- Born: 1948 (age 77–78) Kerman, Iran
- Education: California Polytechnic State University University of California, Los Angeles
- Awards: Robert E. Horton Medal (2013)
- Scientific career
- Fields: Civil Engineering Hydrology Remote Sensing
- Workplaces: University of California Irvine University of Arizona Case Western Reserve University
- Website: Faculty page at UC Irvine

= Soroosh Sorooshian =

American civil engineer and academic

Soroosh Sorooshian (born 1948) is an Iranian-born American civil engineer, and educator. He is a distinguished professor of civil and environmental engineering at the University of California, Irvine and currently serving as the Director of the Center for Hydrometeorology and Remote Sensing.

==Biography==
Sorooshian was born in a Zoroastrian family in Kerman, Iran. He did his primary education in Kerman before moving to United States in 1966.

He got his Bachelor of Science in mechanical engineering from Cal Poly San Luis Obispo, and MSc and PhD from University of California, Los Angeles (UCLA) in systems engineering.

Sorooshian is a member of such prestigious organizations as the National Academy of Engineering and the International Academy of Astronautics.
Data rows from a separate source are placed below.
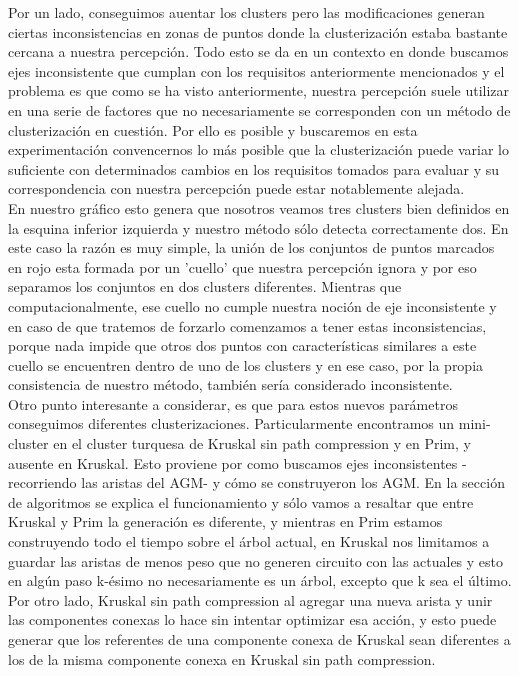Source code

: \documentclass[11pt,a4paper]{article}
\begin{document}
Por un lado, conseguimos auentar los clusters pero las modificaciones generan ciertas inconsistencias en zonas de puntos donde la clusterización estaba bastante cercana a nuestra percepción. Todo esto se da en un contexto en donde buscamos ejes inconsistente que cumplan con los requisitos anteriormente mencionados y el problema es que como se ha visto anteriormente, nuestra percepción suele utilizar en una serie de factores que no necesariamente se corresponden con un método de clusterización en cuestión. Por ello es posible y buscaremos en esta experimentación convencernos lo más posible que la clusterización puede variar lo suficiente con determinados cambios en los requisitos tomados para evaluar y su correspondencia con nuestra percepción puede estar notablemente alejada.
\\ En nuestro gráfico esto genera que nosotros veamos tres clusters bien definidos en la esquina inferior izquierda y nuestro método sólo detecta correctamente dos. En este caso la razón es muy simple, la unión de los conjuntos de puntos marcados en rojo esta formada por un 'cuello' que nuestra percepción ignora y por eso separamos los conjuntos en dos clusters diferentes. Mientras que computacionalmente, ese cuello no cumple nuestra noción de eje inconsistente y en caso de que tratemos de forzarlo comenzamos a tener estas inconsistencias, porque nada impide que otros dos puntos con características similares a este cuello se encuentren dentro de uno de los clusters y en ese caso, por la propia consistencia de nuestro método, también sería considerado inconsistente.\\
Otro punto interesante a considerar, es que para estos nuevos parámetros conseguimos diferentes clusterizaciones. Particularmente encontramos un mini-cluster en el cluster turquesa de Kruskal sin path compression y en Prim, y ausente en Kruskal. Esto proviene por como buscamos ejes inconsistentes -recorriendo las aristas del AGM- y cómo se construyeron los AGM. En la sección de algoritmos se explica el funcionamiento y sólo vamos a resaltar que entre Kruskal y Prim la generación es diferente, y mientras en Prim estamos construyendo todo el tiempo sobre el árbol actual, en Kruskal nos limitamos a guardar las aristas de menos peso que no generen circuito con las actuales y esto en algún paso k-ésimo no necesariamente es un árbol, excepto que k sea el último. Por otro lado, Kruskal sin path compression al agregar una nueva arista y unir las componentes conexas lo hace sin intentar optimizar esa acción, y esto puede generar que los referentes de una componente conexa de Kruskal sean diferentes a los de la misma componente conexa en Kruskal sin path compression.
\end{document}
He is also a fellow of the AAAS, AGU, and the IWRA, among others. Besides being a member and fellow of certain places, he was also a chairman for the Global Energy and Water Cycle Experiment of the World Climate Research Programme. In 2009 he was appointed as the California Council on Science and Technology member.

==Awards==
In 2003, he was elected a member of the National Academy of Engineering for developing flood-forecasting models used worldwide in hydrologic services. In 2005 Sorooshian was awarded the NASA Distinguished Public Service Medal and in 2006 was awarded the Robert E. Horton Memorial Lectureship award by the American Meteorological Society. A year later, he became a recipient of the Great Man-made River Water Prize which was given to him by UNESCO itself for developing such foundations as the Center for Hydrometeorology and Remote Sensing at the University of California Irvine and the Sustainability of semi-Arid Hydrologic and Riparian Areas which is a division of the University of Arizona. In 2009, AMS again awarded him, and the same year received Distinguished Engineering Educator Award from the Orange County Engineering Council. In 2010, he became the 4th Prince Sultan Bin Abdulaziz International Prize for Water recipient and was named an honorary professor by the Beijing Normal University. During the same year he also became an associate fellow at both TWAS and the Academy of Sciences. In 2013, he received the Robert E. Horton Medal from the American Geophysical Union (AGU) for his "outstanding contributions to hydrology". He was also recipient of the 2017 Ven Te chow award from the American Society of Civil Engineers’ Environmental and Water Resources Institute in recognition of his lifetime achievements in the field of hydrology and hydrometeorology. In 2019, he was made a fellow of the International Union of Geodesy and Geophysics.